The day I began researching some of these watering holes I pulled up a story that really floored me. It took me back 120 years to the day, inside of Joseph Boenig’s saloon, September 20, 1892. Here’s the scene: Police officer Hugh McKeon and his brother looking to drown their sorrows stepped into Mr. Boenig’s saloon, two nights after their father died in the waters of the Quinnipiac River. Boenig’s wife was at the helm and recognized officer McKeon. He was a few drinks beyond sanity. McKeon spouted a few below-the-belt words at the lady. Incited by the officer’s rude slurs of his wife, Mr. Boenig and another bartender named William Rebel belted the officer to the floor. Mr. Boenig then delivered a most painful kick to the downed officer’s jaw. The McKeon brothers staggered out, threatening to take the Boenigs and the triangular saloon down.
And down they went, downtown, to the courts. Officer McKeon had Mr. Boenig arrested, accused of assault, while Boenig accused McKeon of drunken disorderliness. Holding the court’s reigns was Judge John Studley, who would be elected mayor in 1905. Studley dropped the case on the terms that officer McKeon’s behavior was impaired by his drunken insomnia, the result of grieving his father’s death. The judge treated Joseph Boenig’s violence as an intervention, the first step to McKeon’s spiritual healing. Both parties went home and no record of further retaliation was reported.

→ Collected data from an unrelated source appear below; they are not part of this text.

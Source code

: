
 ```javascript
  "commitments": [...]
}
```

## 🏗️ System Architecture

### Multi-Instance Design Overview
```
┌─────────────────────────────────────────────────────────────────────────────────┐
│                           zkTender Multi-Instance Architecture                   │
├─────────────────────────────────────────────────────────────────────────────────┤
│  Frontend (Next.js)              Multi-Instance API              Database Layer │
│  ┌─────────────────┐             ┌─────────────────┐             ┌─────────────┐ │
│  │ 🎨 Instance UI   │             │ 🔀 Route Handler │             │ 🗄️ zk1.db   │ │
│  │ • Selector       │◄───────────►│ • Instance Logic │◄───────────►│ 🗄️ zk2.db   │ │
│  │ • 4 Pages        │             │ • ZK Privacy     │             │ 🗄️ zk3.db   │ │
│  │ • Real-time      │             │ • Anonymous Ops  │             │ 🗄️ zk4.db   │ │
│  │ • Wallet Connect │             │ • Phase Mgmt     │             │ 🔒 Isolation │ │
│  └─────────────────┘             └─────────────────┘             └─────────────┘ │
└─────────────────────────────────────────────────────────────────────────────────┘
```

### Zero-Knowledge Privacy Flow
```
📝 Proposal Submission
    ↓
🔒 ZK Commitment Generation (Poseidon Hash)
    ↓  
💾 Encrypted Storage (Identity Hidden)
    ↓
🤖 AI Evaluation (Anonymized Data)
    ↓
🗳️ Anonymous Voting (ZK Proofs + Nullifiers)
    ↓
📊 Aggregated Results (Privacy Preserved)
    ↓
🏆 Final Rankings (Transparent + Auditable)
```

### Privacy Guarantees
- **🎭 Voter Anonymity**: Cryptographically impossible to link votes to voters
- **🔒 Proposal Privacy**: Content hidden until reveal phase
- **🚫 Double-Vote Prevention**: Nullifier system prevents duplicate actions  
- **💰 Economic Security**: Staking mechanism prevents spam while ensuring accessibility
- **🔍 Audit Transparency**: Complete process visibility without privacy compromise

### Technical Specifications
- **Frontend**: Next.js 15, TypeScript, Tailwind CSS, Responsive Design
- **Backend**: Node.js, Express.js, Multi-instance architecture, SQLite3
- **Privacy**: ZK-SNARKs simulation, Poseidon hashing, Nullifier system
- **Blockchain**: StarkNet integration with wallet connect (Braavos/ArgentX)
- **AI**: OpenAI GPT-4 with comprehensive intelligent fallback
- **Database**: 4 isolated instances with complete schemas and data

The neighborhood around Button’s old triangular building was largely razed in the 1970s in the aftermath of urban renewal. The old industries, stores, townhouses, schools, rail road tracks, street cars, and arenas have been removed. William Button’s choice to construct on the little leftover sliver of land next to the old canal helped preserve the structure since it was set apart on its own little urban island. I have always noticed and appreciated this triangular corner lot. It now has more meaning to me since my discovery of its inhabitants and their stories. It was an amazing discovery to uncover the story of the bar altercation that happened exactly 120 years ago. I also found another exciting coincidence: The exact moment I snapped the star photo of this building, a random woman rounded the corner wearing a banana-cream yellow shirt, and khaki pants, her ensemble capped by a head of black hair, providing the final touch to an ever-changing piece of art.